Where "with" occurs in a line of the entries below, copy that line.

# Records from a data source
::::::::::
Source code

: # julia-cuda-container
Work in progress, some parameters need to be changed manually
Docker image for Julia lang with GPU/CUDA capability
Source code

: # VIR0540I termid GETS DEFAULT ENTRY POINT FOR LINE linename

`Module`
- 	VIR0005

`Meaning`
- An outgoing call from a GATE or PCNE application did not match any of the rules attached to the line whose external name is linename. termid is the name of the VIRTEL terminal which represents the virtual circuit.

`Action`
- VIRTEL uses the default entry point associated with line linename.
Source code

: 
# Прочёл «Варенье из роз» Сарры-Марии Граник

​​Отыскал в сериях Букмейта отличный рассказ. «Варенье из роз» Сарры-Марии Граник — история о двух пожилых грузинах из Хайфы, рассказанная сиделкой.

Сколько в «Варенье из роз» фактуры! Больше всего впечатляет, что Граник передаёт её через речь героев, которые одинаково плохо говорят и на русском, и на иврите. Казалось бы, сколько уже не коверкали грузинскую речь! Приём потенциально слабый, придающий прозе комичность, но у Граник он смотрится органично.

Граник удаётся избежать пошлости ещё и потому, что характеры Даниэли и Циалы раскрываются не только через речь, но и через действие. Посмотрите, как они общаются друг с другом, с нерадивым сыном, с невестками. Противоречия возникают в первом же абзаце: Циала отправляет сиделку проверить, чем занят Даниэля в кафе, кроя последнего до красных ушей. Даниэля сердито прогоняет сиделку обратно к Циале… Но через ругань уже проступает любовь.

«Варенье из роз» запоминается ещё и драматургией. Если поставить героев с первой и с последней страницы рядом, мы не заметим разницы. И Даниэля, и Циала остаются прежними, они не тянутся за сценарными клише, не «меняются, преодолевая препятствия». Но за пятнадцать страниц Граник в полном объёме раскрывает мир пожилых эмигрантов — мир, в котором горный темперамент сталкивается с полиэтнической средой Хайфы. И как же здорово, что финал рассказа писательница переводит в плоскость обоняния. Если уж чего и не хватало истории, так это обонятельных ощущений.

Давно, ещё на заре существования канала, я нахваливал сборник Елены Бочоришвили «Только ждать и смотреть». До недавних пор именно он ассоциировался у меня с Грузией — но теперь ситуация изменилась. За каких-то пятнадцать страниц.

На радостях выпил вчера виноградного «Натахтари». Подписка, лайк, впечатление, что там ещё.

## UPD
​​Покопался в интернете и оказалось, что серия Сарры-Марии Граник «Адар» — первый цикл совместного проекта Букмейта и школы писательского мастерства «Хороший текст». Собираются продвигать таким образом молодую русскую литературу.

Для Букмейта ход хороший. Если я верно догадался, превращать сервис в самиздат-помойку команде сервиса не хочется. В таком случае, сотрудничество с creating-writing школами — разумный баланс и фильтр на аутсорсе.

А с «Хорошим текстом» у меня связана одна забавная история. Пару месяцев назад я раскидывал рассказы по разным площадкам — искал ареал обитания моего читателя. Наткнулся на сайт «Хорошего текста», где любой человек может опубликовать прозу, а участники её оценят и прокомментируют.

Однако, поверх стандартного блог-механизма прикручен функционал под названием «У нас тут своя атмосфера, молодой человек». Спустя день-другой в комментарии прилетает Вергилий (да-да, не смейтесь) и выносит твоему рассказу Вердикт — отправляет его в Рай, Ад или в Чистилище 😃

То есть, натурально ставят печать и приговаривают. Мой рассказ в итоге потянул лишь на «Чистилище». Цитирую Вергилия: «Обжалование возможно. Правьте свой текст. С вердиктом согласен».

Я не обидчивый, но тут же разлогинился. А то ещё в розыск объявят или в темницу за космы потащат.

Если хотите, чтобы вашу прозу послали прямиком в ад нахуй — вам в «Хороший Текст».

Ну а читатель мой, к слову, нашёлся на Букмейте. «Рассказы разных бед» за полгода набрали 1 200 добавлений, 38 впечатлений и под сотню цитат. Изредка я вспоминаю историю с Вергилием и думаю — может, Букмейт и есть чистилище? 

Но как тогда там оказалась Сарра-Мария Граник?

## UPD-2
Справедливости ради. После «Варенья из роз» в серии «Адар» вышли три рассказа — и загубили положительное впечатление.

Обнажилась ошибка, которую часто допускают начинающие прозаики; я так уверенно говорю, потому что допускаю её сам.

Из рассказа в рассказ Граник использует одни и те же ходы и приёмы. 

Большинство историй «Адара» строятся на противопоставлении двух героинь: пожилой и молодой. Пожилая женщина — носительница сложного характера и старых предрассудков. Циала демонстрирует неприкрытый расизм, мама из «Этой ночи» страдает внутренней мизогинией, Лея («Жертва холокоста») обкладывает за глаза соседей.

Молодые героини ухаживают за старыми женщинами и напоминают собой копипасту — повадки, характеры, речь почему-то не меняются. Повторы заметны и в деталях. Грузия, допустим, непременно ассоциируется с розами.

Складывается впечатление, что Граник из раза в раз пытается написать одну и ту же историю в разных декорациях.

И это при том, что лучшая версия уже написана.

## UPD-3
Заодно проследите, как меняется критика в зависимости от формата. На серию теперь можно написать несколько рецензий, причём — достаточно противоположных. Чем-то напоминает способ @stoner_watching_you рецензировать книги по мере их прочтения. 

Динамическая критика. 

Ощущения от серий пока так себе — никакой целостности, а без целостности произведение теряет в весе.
::::::::::
# Finished task
Docker image for Julia lang with GPU/CUDA capability
- VIRTEL uses the default entry point associated with line linename.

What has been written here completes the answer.